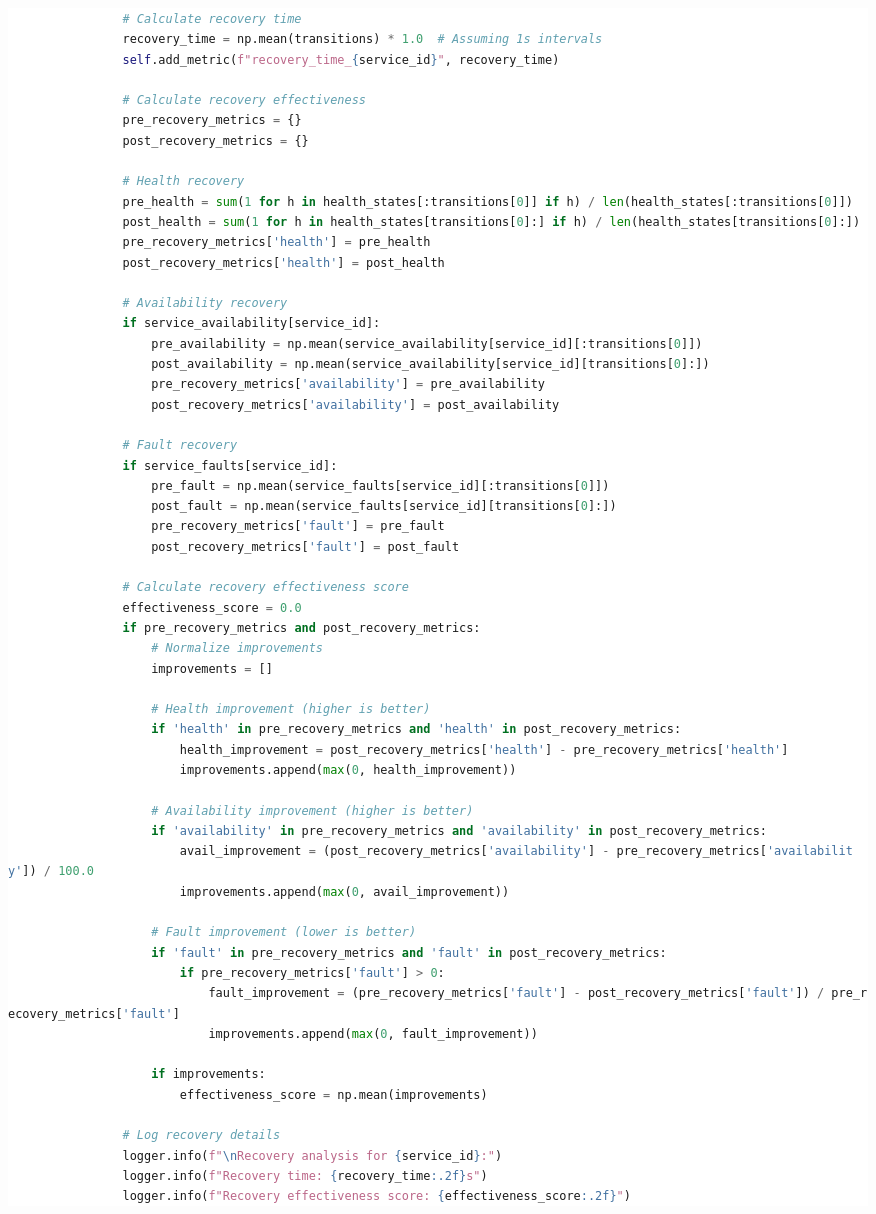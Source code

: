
 ```python
                # Calculate recovery time
                recovery_time = np.mean(transitions) * 1.0  # Assuming 1s intervals
                self.add_metric(f"recovery_time_{service_id}", recovery_time)
                
                # Calculate recovery effectiveness
                pre_recovery_metrics = {}
                post_recovery_metrics = {}
                
                # Health recovery
                pre_health = sum(1 for h in health_states[:transitions[0]] if h) / len(health_states[:transitions[0]])
                post_health = sum(1 for h in health_states[transitions[0]:] if h) / len(health_states[transitions[0]:])
                pre_recovery_metrics['health'] = pre_health
                post_recovery_metrics['health'] = post_health
                
                # Availability recovery
                if service_availability[service_id]:
                    pre_availability = np.mean(service_availability[service_id][:transitions[0]])
                    post_availability = np.mean(service_availability[service_id][transitions[0]:])
                    pre_recovery_metrics['availability'] = pre_availability
                    post_recovery_metrics['availability'] = post_availability
                
                # Fault recovery
                if service_faults[service_id]:
                    pre_fault = np.mean(service_faults[service_id][:transitions[0]])
                    post_fault = np.mean(service_faults[service_id][transitions[0]:])
                    pre_recovery_metrics['fault'] = pre_fault
                    post_recovery_metrics['fault'] = post_fault
                
                # Calculate recovery effectiveness score
                effectiveness_score = 0.0
                if pre_recovery_metrics and post_recovery_metrics:
                    # Normalize improvements
                    improvements = []
                    
                    # Health improvement (higher is better)
                    if 'health' in pre_recovery_metrics and 'health' in post_recovery_metrics:
                        health_improvement = post_recovery_metrics['health'] - pre_recovery_metrics['health']
                        improvements.append(max(0, health_improvement))
                    
                    # Availability improvement (higher is better)
                    if 'availability' in pre_recovery_metrics and 'availability' in post_recovery_metrics:
                        avail_improvement = (post_recovery_metrics['availability'] - pre_recovery_metrics['availability']) / 100.0
                        improvements.append(max(0, avail_improvement))
                    
                    # Fault improvement (lower is better)
                    if 'fault' in pre_recovery_metrics and 'fault' in post_recovery_metrics:
                        if pre_recovery_metrics['fault'] > 0:
                            fault_improvement = (pre_recovery_metrics['fault'] - post_recovery_metrics['fault']) / pre_recovery_metrics['fault']
                            improvements.append(max(0, fault_improvement))
                    
                    if improvements:
                        effectiveness_score = np.mean(improvements)
                
                # Log recovery details
                logger.info(f"\nRecovery analysis for {service_id}:")
                logger.info(f"Recovery time: {recovery_time:.2f}s")
                logger.info(f"Recovery effectiveness score: {effectiveness_score:.2f}")
```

- _What this task involves_
Go through the listing and work out how many lines include the string "higher". Give only the number.

- _Exercise answer_
2